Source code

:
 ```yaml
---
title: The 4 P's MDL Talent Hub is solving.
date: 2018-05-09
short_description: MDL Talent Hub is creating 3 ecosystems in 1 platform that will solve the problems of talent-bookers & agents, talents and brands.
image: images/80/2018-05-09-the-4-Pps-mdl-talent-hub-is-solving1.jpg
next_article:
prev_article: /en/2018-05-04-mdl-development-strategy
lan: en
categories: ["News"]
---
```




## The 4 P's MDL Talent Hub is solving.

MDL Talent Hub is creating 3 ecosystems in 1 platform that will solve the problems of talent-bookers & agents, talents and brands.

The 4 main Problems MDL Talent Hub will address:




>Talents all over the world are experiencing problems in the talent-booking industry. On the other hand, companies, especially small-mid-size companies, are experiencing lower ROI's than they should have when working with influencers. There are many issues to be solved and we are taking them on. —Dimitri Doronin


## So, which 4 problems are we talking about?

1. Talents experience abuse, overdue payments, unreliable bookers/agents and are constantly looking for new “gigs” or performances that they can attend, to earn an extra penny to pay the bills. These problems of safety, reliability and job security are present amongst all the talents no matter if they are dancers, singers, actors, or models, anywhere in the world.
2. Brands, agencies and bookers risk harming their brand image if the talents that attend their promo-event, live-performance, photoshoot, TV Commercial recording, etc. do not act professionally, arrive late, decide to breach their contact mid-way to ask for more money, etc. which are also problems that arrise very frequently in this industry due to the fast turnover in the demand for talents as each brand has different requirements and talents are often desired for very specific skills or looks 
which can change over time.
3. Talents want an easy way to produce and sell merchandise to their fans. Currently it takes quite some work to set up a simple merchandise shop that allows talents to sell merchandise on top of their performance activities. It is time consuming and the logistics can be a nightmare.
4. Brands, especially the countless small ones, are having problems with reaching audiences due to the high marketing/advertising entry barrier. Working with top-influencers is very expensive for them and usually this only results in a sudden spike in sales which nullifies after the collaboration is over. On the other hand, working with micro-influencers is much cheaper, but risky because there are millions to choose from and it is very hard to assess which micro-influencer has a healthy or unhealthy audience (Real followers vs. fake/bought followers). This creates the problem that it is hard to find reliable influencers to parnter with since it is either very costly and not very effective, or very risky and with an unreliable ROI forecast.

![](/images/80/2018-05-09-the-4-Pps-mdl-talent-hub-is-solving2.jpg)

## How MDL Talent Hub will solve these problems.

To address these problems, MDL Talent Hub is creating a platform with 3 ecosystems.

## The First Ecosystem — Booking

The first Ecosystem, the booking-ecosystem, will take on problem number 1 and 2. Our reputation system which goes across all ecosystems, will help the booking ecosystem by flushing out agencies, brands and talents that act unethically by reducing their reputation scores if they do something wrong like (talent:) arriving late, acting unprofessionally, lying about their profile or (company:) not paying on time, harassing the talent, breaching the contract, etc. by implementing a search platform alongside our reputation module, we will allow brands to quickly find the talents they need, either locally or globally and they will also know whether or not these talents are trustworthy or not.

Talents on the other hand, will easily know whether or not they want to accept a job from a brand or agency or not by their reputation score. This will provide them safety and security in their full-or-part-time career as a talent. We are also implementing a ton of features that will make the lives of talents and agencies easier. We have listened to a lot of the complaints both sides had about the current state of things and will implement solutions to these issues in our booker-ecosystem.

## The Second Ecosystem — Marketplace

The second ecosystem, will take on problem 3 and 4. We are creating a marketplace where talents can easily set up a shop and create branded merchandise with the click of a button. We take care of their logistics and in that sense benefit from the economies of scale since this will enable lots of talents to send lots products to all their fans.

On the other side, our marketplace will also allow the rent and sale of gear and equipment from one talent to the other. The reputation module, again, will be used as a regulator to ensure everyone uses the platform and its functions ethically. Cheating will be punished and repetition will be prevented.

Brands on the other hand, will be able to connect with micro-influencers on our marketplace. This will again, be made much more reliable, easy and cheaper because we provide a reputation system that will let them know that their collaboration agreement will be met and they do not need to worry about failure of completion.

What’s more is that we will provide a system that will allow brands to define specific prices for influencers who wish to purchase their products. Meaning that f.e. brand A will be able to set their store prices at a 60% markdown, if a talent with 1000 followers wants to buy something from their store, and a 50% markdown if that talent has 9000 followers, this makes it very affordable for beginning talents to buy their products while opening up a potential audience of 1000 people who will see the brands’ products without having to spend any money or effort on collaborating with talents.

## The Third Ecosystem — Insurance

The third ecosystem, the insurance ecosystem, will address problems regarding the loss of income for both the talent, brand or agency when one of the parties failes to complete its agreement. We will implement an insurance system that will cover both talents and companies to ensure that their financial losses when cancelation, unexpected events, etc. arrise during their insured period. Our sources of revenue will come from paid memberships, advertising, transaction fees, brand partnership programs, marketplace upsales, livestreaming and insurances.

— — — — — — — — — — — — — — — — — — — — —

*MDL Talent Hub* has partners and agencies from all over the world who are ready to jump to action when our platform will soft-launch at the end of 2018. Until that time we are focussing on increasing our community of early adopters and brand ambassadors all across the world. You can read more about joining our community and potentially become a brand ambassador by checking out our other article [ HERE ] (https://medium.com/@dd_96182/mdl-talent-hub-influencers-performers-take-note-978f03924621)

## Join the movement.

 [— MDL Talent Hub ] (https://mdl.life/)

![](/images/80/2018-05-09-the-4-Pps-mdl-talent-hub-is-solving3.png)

## EXERCISE INSTRUCTIONS
Retype all the records above without changing a word.

## SOLUTION
Source code

:
 ```yaml
---
title: The 4 P's MDL Talent Hub is solving.
date: 2018-05-09
short_description: MDL Talent Hub is creating 3 ecosystems in 1 platform that will solve the problems of talent-bookers & agents, talents and brands.
image: images/80/2018-05-09-the-4-Pps-mdl-talent-hub-is-solving1.jpg
next_article:
prev_article: /en/2018-05-04-mdl-development-strategy
lan: en
categories: ["News"]
---
```




## The 4 P's MDL Talent Hub is solving.

MDL Talent Hub is creating 3 ecosystems in 1 platform that will solve the problems of talent-bookers & agents, talents and brands.

The 4 main Problems MDL Talent Hub will address:




>Talents all over the world are experiencing problems in the talent-booking industry. On the other hand, companies, especially small-mid-size companies, are experiencing lower ROI's than they should have when working with influencers. There are many issues to be solved and we are taking them on. —Dimitri Doronin


## So, which 4 problems are we talking about?

1. Talents experience abuse, overdue payments, unreliable bookers/agents and are constantly looking for new “gigs” or performances that they can attend, to earn an extra penny to pay the bills. These problems of safety, reliability and job security are present amongst all the talents no matter if they are dancers, singers, actors, or models, anywhere in the world.
2. Brands, agencies and bookers risk harming their brand image if the talents that attend their promo-event, live-performance, photoshoot, TV Commercial recording, etc. do not act professionally, arrive late, decide to breach their contact mid-way to ask for more money, etc. which are also problems that arrise very frequently in this industry due to the fast turnover in the demand for talents as each brand has different requirements and talents are often desired for very specific skills or looks 
which can change over time.
3. Talents want an easy way to produce and sell merchandise to their fans. Currently it takes quite some work to set up a simple merchandise shop that allows talents to sell merchandise on top of their performance activities. It is time consuming and the logistics can be a nightmare.
4. Brands, especially the countless small ones, are having problems with reaching audiences due to the high marketing/advertising entry barrier. Working with top-influencers is very expensive for them and usually this only results in a sudden spike in sales which nullifies after the collaboration is over. On the other hand, working with micro-influencers is much cheaper, but risky because there are millions to choose from and it is very hard to assess which micro-influencer has a healthy or unhealthy audience (Real followers vs. fake/bought followers). This creates the problem that it is hard to find reliable influencers to parnter with since it is either very costly and not very effective, or very risky and with an unreliable ROI forecast.

![](/images/80/2018-05-09-the-4-Pps-mdl-talent-hub-is-solving2.jpg)

## How MDL Talent Hub will solve these problems.

To address these problems, MDL Talent Hub is creating a platform with 3 ecosystems.

## The First Ecosystem — Booking

The first Ecosystem, the booking-ecosystem, will take on problem number 1 and 2. Our reputation system which goes across all ecosystems, will help the booking ecosystem by flushing out agencies, brands and talents that act unethically by reducing their reputation scores if they do something wrong like (talent:) arriving late, acting unprofessionally, lying about their profile or (company:) not paying on time, harassing the talent, breaching the contract, etc. by implementing a search platform alongside our reputation module, we will allow brands to quickly find the talents they need, either locally or globally and they will also know whether or not these talents are trustworthy or not.

Talents on the other hand, will easily know whether or not they want to accept a job from a brand or agency or not by their reputation score. This will provide them safety and security in their full-or-part-time career as a talent. We are also implementing a ton of features that will make the lives of talents and agencies easier. We have listened to a lot of the complaints both sides had about the current state of things and will implement solutions to these issues in our booker-ecosystem.

## The Second Ecosystem — Marketplace

The second ecosystem, will take on problem 3 and 4. We are creating a marketplace where talents can easily set up a shop and create branded merchandise with the click of a button. We take care of their logistics and in that sense benefit from the economies of scale since this will enable lots of talents to send lots products to all their fans.

On the other side, our marketplace will also allow the rent and sale of gear and equipment from one talent to the other. The reputation module, again, will be used as a regulator to ensure everyone uses the platform and its functions ethically. Cheating will be punished and repetition will be prevented.

Brands on the other hand, will be able to connect with micro-influencers on our marketplace. This will again, be made much more reliable, easy and cheaper because we provide a reputation system that will let them know that their collaboration agreement will be met and they do not need to worry about failure of completion.

What’s more is that we will provide a system that will allow brands to define specific prices for influencers who wish to purchase their products. Meaning that f.e. brand A will be able to set their store prices at a 60% markdown, if a talent with 1000 followers wants to buy something from their store, and a 50% markdown if that talent has 9000 followers, this makes it very affordable for beginning talents to buy their products while opening up a potential audience of 1000 people who will see the brands’ products without having to spend any money or effort on collaborating with talents.

## The Third Ecosystem — Insurance

The third ecosystem, the insurance ecosystem, will address problems regarding the loss of income for both the talent, brand or agency when one of the parties failes to complete its agreement. We will implement an insurance system that will cover both talents and companies to ensure that their financial losses when cancelation, unexpected events, etc. arrise during their insured period. Our sources of revenue will come from paid memberships, advertising, transaction fees, brand partnership programs, marketplace upsales, livestreaming and insurances.

— — — — — — — — — — — — — — — — — — — — —

*MDL Talent Hub* has partners and agencies from all over the world who are ready to jump to action when our platform will soft-launch at the end of 2018. Until that time we are focussing on increasing our community of early adopters and brand ambassadors all across the world. You can read more about joining our community and potentially become a brand ambassador by checking out our other article [ HERE ] (https://medium.com/@dd_96182/mdl-talent-hub-influencers-performers-take-note-978f03924621)

## Join the movement.

 [— MDL Talent Hub ] (https://mdl.life/)

![](/images/80/2018-05-09-the-4-Pps-mdl-talent-hub-is-solving3.png)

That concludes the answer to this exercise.